UK Treasury Unveils Plans for Cryptocurrency Regulation

uk cryptocurrency regulations
UK Treasury plans to regulate crypto industry, a move towards becoming a "global crypto hub" and prevent consumer harm, while strengthening rules for crypto transaction companies. This could be good news for the iGaming industry players dealing with crypto.

The UK government is pushing ahead with its plan to regulate the cryptocurrency industry, despite the recent collapse of several high-profile digital asset companies that hurt retail investors. According to the Financial Times, the UK Treasury said it would unveil a series of proposals to “regulate a broad suite of crypto asset activities, consistent with its approach to traditional finance” The aim of these reforms is to bring Britain’s crypto regulatory regime to a more neutral position, as previous rules were considered too lax by some. The government is also seeking to strengthen regulations surrounding companies that facilitate crypto transactions and safeguard customer assets.

The cryptocurrency sector has been in a state of acute turbulence over the past year, with the collapse of companies like Sam Bankman-Fried’s FTX and Celsius leaving individuals globally with billions of dollars in frozen funds. Additionally, the value of the 500 largest crypto tokens dropped by $1.7tn last year. The Treasury’s plan to regulate the industry is a response to this turbulence and to prevent similar events from happening in the future.

Despite the recent scandals in the crypto sector, the Treasury has downplayed its significance in the UK’s efforts to find growth, with one official stating that it is “relatively small.” Tulip Siddiq, Labour’s shadow City minister, criticized the government for not taking action, stating that the UK’s main opposition party has been calling for a crackdown on the “crypto wild-west for months.”

Currently, cryptocurrency activity is not regulated by the Financial Conduct Authority (FCA), but digital asset service providers operating in the UK must go through the watchdog’s anti-money-laundering review process.
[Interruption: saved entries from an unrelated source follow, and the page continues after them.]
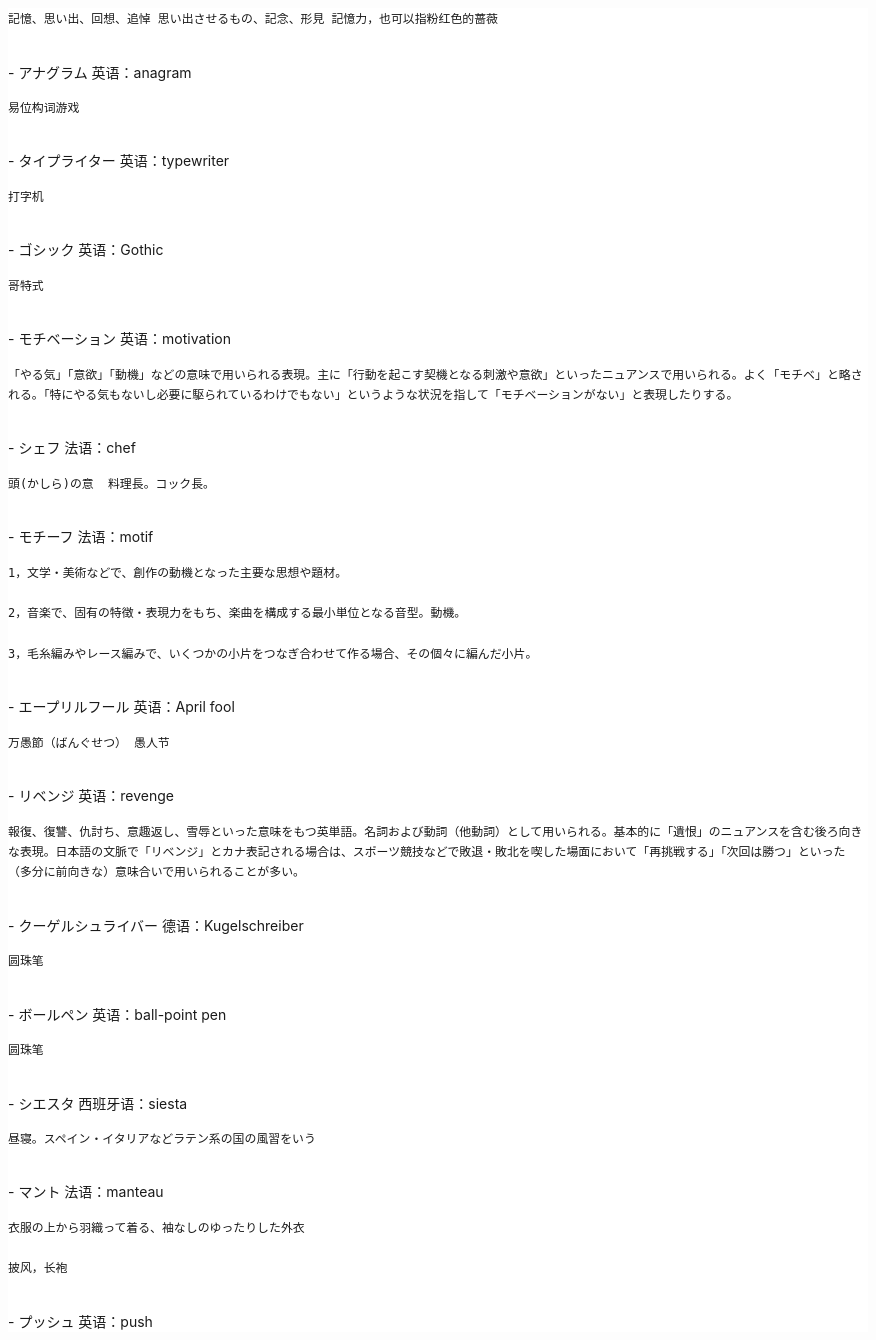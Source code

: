     記憶、思い出、回想、追悼 思い出させるもの、記念、形見 記憶力，也可以指粉红色的蔷薇
<br>
- アナグラム 英语：anagram
    
    易位构词游戏
<br>
- タイプライター 英语：typewriter
    
    打字机
<br>
- ゴシック 英语：Gothic
    
    哥特式
<br>
- モチベーション 英语：motivation
    
    「やる気」「意欲」「動機」などの意味で用いられる表現。主に「行動を起こす契機となる刺激や意欲」といったニュアンスで用いられる。よく「モチベ」と略される。「特にやる気もないし必要に駆られているわけでもない」というような状況を指して「モチベーションがない」と表現したりする。
<br>
- シェフ 法语：chef
    
    頭(かしら)の意  料理長。コック長。
<br>
- モチーフ 法语：motif
    
    1，文学・美術などで、創作の動機となった主要な思想や題材。
    
    2，音楽で、固有の特徴・表現力をもち、楽曲を構成する最小単位となる音型。動機。
    
    3，毛糸編みやレース編みで、いくつかの小片をつなぎ合わせて作る場合、その個々に編んだ小片。
<br>
- エープリルフール 英语：April fool
    
    万愚節（ばんぐせつ） 愚人节
<br>
- リベンジ 英语：revenge
    
    報復、復讐、仇討ち、意趣返し、雪辱といった意味をもつ英単語。名詞および動詞（他動詞）として用いられる。基本的に「遺恨」のニュアンスを含む後ろ向きな表現。日本語の文脈で「リベンジ」とカナ表記される場合は、スポーツ競技などで敗退・敗北を喫した場面において「再挑戦する」「次回は勝つ」といった（多分に前向きな）意味合いで用いられることが多い。
<br>
- クーゲルシュライバー 德语：Kugelschreiber
    
    圆珠笔
<br>
- ボールペン 英语：ball-point pen
    
    圆珠笔
<br>
- シエスタ 西班牙语：siesta
    
    昼寝。スペイン・イタリアなどラテン系の国の風習をいう
<br>
- マント 法语：manteau
    
    衣服の上から羽織って着る、袖なしのゆったりした外衣
    
    披风，长袍
<br>
- プッシュ 英语：push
Around 85% of crypto groups that attempted to obtain FCA registration have failed, leading to criticism from the industry that the UK has stifled innovation. In response, the government plans to open a temporary exemption that would allow crypto companies registered on the anti-money-laundering list to promote their services to the public while a broader regulatory regime for crypto activity is introduced.

Last year, the government vowed to give the FCA oversight of most cryptocurrency marketing, in line with the standards applied to other financial promotions such as stocks, shares, and insurance products. The FCA does not currently oversee financial promotions, but it has been pushing for the financial promotions regime to cover crypto assets. The FCA stated that “cryptoasset businesses marketing to UK consumers, including firms based overseas, must start getting ready now for this regime.”